Taro Aso, atual premiê, e Yukio Hatoyama, opositor que deve subir ao poder, são a 4ª geração de políticos de suas famílias

Envelhecimento do povo e falhas estruturais põem em risco a riqueza da segunda maior economia mundial; eleição mantém status quo

Toru Hanai-20.ago.09/Reuters
Pôsteres do favorito a se tornar novo primeiro-ministro japonês, Yukio Hatoyama, na sede de seu comitê de campanha, em Tóquio

RAUL JUSTE LORES
ENVIADO ESPECIAL A TÓQUIO

A eleição parlamentar de hoje no Japão deve marcar a maior derrota da história do Partido Liberal Democrata (PLD), no poder quase ininterruptamente desde 1955.
As pesquisas indicam que o opositor Partido Democrático do Japão (PDJ) pode ficar com 67% da Câmara dos Deputados, e Yukio Hatoyama, 62, será o novo primeiro-ministro, sucedendo o impopular Taro Aso, 68, há dez meses no cargo.
Mas diversos analistas ouvidos pela Folha dizem que a mudança de partido ainda é pouco para a renovação da política e da economia japonesas.
Tanto Hatoyama quanto Aso são da quarta geração de políticos em suas famílias. Nos anos 50, o avô de Hatoyama foi rival do avô de Aso, ambos no PLD.
Na versão nipônica do coronelismo, distritos eleitorais são passados de bisavôs para bisnetos, sem pular uma única geração. Os últimos quatro premiês do país seguem a tradição hereditária. Aso, Yasuo Fukuda e Shinzo Abe foram filhos ou netos de primeiros-ministros. O popular ex-premiê Junichiro Koizumi, aquele de penteado roqueiro, colocou o filho de 28 anos como candidato em seu distrito na eleição.

Problemas econômicos
Na economia, o peso da tradição não é tão diferente. A partir do pós-guerra, o importante era dar todo o poder a quem produzisse e protegê-lo da competição externa -desde que empregasse o máximo de gente possível. O emprego garantiria o bem-estar social. Caberia ao trabalhador se virar, poupando o máximo possível.
Essas políticas funcionaram enquanto havia o crescimento acelerado provocado pela reconstrução do país.
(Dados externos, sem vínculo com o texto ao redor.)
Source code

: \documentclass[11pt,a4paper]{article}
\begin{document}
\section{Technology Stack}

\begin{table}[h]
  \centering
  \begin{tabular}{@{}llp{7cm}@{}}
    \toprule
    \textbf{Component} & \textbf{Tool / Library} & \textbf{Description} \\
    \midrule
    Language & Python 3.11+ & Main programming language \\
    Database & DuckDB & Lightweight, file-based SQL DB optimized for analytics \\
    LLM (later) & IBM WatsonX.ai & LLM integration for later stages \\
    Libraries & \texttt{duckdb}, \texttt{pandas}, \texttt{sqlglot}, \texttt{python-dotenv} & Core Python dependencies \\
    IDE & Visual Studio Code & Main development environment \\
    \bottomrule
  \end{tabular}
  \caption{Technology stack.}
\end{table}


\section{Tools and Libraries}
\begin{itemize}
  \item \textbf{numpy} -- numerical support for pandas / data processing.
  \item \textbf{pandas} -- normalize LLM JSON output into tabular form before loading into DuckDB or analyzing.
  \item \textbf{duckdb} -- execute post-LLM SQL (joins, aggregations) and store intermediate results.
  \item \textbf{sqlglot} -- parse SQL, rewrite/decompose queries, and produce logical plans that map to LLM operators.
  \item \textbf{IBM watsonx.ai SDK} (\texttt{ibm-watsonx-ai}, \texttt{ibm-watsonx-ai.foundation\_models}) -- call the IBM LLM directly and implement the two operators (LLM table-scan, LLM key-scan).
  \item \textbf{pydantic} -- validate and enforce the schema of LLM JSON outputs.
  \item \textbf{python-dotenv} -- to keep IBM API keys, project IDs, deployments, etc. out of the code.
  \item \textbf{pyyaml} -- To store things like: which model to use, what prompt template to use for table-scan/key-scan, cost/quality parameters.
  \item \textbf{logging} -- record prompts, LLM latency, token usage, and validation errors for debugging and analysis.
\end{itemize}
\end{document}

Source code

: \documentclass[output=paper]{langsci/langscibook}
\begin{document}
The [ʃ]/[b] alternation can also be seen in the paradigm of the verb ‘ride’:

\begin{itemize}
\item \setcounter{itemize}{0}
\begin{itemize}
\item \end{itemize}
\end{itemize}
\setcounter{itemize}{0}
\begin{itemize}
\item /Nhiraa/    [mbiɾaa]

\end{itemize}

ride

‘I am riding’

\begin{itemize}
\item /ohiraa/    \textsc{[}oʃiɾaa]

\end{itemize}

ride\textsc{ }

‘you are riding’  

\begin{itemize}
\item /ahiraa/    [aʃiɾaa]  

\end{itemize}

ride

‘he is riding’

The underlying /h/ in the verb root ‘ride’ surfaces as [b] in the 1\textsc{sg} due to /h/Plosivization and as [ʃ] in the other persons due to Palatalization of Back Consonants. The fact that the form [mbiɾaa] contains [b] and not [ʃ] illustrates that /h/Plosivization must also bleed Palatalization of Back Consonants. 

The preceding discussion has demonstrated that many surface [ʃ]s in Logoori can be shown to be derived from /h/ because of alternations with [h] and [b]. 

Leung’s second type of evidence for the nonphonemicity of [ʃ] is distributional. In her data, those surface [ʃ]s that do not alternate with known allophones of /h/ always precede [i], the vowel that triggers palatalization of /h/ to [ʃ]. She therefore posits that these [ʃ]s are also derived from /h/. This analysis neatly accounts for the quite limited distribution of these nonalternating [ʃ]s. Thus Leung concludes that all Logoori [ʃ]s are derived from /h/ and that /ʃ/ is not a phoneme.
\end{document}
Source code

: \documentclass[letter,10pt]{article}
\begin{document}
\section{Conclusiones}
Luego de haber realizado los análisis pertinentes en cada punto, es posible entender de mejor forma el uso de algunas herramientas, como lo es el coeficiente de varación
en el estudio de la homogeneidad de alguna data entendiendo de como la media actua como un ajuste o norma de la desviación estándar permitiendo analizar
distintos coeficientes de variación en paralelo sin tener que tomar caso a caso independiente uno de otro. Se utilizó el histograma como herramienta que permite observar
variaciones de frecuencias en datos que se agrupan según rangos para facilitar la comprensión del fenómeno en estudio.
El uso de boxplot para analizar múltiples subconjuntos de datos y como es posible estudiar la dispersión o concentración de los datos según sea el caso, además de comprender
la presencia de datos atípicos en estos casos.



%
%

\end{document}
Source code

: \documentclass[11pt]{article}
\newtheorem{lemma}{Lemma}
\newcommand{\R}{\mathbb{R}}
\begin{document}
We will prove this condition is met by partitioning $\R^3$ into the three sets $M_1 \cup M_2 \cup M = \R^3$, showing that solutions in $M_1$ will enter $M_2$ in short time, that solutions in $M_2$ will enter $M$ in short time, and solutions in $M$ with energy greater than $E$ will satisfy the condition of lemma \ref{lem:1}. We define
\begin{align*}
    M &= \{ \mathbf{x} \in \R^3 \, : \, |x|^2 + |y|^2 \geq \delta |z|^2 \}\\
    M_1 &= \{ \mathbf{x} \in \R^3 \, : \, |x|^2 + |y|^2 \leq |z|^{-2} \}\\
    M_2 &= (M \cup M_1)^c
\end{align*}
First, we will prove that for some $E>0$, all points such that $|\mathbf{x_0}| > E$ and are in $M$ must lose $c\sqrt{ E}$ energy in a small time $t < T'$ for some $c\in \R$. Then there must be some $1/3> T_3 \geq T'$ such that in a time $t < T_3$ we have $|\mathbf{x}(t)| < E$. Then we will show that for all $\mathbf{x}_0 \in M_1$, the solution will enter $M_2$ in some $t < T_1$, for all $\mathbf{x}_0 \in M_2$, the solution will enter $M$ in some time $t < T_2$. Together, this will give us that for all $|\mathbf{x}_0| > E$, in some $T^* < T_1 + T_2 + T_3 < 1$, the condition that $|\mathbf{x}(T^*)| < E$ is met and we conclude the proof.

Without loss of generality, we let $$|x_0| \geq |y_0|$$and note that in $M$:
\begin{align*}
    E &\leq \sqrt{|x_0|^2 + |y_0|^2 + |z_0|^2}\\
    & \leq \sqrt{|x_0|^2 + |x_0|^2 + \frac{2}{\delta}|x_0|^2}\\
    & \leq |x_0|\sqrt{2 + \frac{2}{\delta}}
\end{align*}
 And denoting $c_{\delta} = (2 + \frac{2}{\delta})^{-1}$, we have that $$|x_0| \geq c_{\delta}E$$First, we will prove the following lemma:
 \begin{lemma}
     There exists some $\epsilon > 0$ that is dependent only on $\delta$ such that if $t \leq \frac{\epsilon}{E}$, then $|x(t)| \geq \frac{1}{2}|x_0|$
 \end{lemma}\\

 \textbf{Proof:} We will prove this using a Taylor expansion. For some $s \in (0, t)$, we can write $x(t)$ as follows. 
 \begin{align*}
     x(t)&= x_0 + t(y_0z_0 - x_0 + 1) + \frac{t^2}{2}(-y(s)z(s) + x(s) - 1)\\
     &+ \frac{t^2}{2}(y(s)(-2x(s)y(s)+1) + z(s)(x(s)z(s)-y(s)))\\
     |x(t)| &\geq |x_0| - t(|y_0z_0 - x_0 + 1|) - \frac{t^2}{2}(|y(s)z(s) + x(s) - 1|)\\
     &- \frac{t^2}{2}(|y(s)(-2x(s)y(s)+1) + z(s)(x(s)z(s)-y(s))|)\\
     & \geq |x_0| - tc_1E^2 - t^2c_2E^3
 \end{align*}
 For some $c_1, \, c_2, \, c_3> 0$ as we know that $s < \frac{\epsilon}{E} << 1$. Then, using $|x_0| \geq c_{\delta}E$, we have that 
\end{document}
A chamada "fortaleza Japão" impede a entrada de concorrentes estrangeiros em várias áreas, dá regalias aos empregados mais antigos, mesmo que já não produzam nada, e relega os contratos temporários e falta de benefícios aos mais jovens.
A chegada de imigrantes, os quais poderiam energizar o país e, pelo menos, aumentar a natalidade, sofre com ainda mais barreiras. "A recessão global expôs as fraquezas estruturais do Japão, da dependência excessiva das exportações e do consumo doméstico anêmico à ineficiência e às barreiras à competição", afirma a economista Mikka Pineda, analista-chefe para a Ásia da consultoria RGE Monitor.
"A raiz de tudo isso é etária. Uma população que envelhece faz encolher a mão de obra e o mercado consumidor. A década perdida já pode ser chamada de "décadas perdidas'", diz.
O Japão ainda é a segunda maior economia do mundo (mas deve ser ultrapassado pela China no ano que vem) e tem uma renda per capita de US$ 38 mil, 4,6 vezes maior que a brasileira. Mas toda essa riqueza está ameaçada.
O número de trabalhadores com mais de 65 anos aumentou 19% na última década, enquanto a participação dos que têm entre 25 e 34 anos encolheu 9%. Em cinco anos, um quarto da população japonesa já terá idade superior a 60 anos.
"Os partidos favorecem os eleitores mais velhos nas campanhas porque eles votam mais", diz Takehiko Nishino, ativista da organização não governamental Ring, que promove o voto entre os jovens.
Na eleição de 2005, 83% dos eleitores com mais de 60 anos compareceram às urnas, enquanto apenas 46% dos com menos de 30 anos votaram. Quem tem 25 anos de idade só se lembra de uma economia estagnada. "Não há um líder carismático, ninguém como [o presidente americano, Barack] Obama, que entusiasme os jovens", diz Nishino.
Segundo historiadores, a falta de entusiasmo é antiga. Graças a um regime que sobreviveu com um partido único por décadas, com políticos hereditários, ao que se soma uma Constituição imposta de fora, pelos vitoriosos na Segunda Guerra.